* WORK ORDER *
Omit the pictures, then reproduce every remaining record exactly.
[INFORMATION PROVIDED — start]
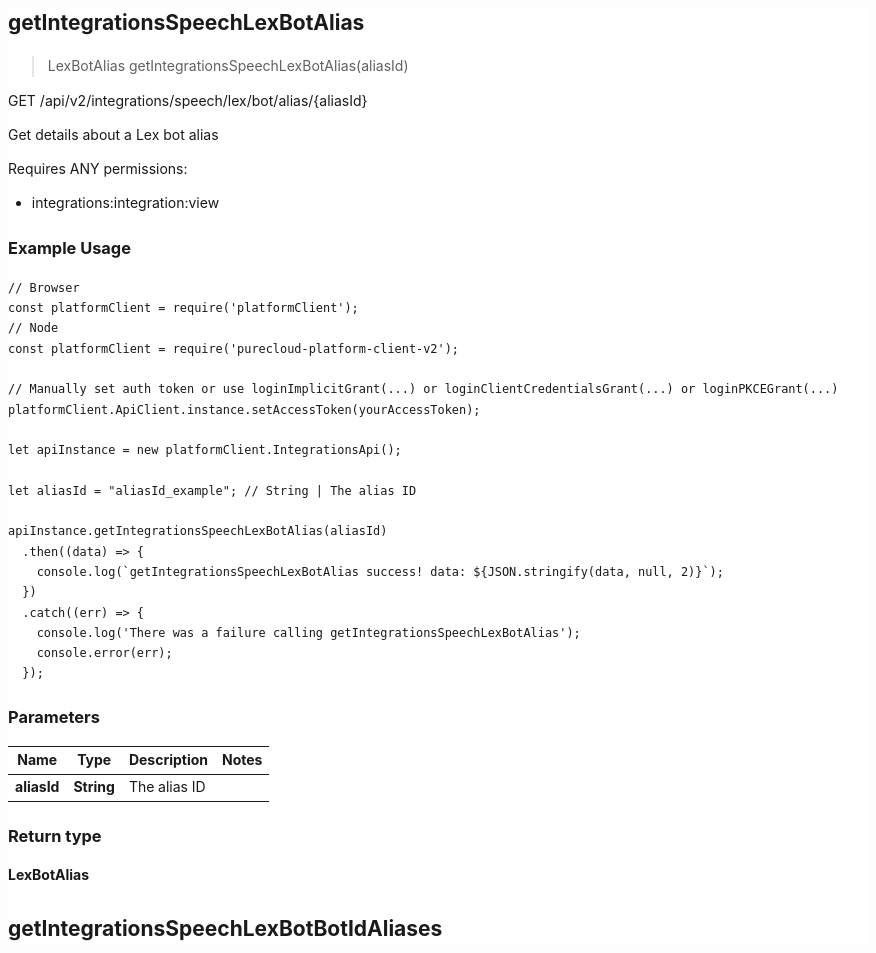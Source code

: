 
## getIntegrationsSpeechLexBotAlias

> LexBotAlias getIntegrationsSpeechLexBotAlias(aliasId)


GET /api/v2/integrations/speech/lex/bot/alias/{aliasId}

Get details about a Lex bot alias

Requires ANY permissions:

* integrations:integration:view

### Example Usage

```{"language":"javascript"}
// Browser
const platformClient = require('platformClient');
// Node
const platformClient = require('purecloud-platform-client-v2');

// Manually set auth token or use loginImplicitGrant(...) or loginClientCredentialsGrant(...) or loginPKCEGrant(...)
platformClient.ApiClient.instance.setAccessToken(yourAccessToken);

let apiInstance = new platformClient.IntegrationsApi();

let aliasId = "aliasId_example"; // String | The alias ID

apiInstance.getIntegrationsSpeechLexBotAlias(aliasId)
  .then((data) => {
    console.log(`getIntegrationsSpeechLexBotAlias success! data: ${JSON.stringify(data, null, 2)}`);
  })
  .catch((err) => {
    console.log('There was a failure calling getIntegrationsSpeechLexBotAlias');
    console.error(err);
  });
```

### Parameters


| Name | Type | Description  | Notes |
| ------------- | ------------- | ------------- | ------------- |
 **aliasId** | **String** | The alias ID |  |

### Return type

**LexBotAlias**


## getIntegrationsSpeechLexBotBotIdAliases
[INFORMATION PROVIDED — finish]
* SOLUTION TO THE EXERCISE *
Source code

: 
## getIntegrationsSpeechLexBotAlias

> LexBotAlias getIntegrationsSpeechLexBotAlias(aliasId)


GET /api/v2/integrations/speech/lex/bot/alias/{aliasId}

Get details about a Lex bot alias

Requires ANY permissions:

* integrations:integration:view

### Example Usage

```{"language":"javascript"}
// Browser
const platformClient = require('platformClient');
// Node
const platformClient = require('purecloud-platform-client-v2');

// Manually set auth token or use loginImplicitGrant(...) or loginClientCredentialsGrant(...) or loginPKCEGrant(...)
platformClient.ApiClient.instance.setAccessToken(yourAccessToken);

let apiInstance = new platformClient.IntegrationsApi();

let aliasId = "aliasId_example"; // String | The alias ID

apiInstance.getIntegrationsSpeechLexBotAlias(aliasId)
  .then((data) => {
    console.log(`getIntegrationsSpeechLexBotAlias success! data: ${JSON.stringify(data, null, 2)}`);
  })
  .catch((err) => {
    console.log('There was a failure calling getIntegrationsSpeechLexBotAlias');
    console.error(err);
  });
```

### Parameters


| Name | Type | Description  | Notes |
| ------------- | ------------- | ------------- | ------------- |
 **aliasId** | **String** | The alias ID |  |

### Return type

**LexBotAlias**


## getIntegrationsSpeechLexBotBotIdAliases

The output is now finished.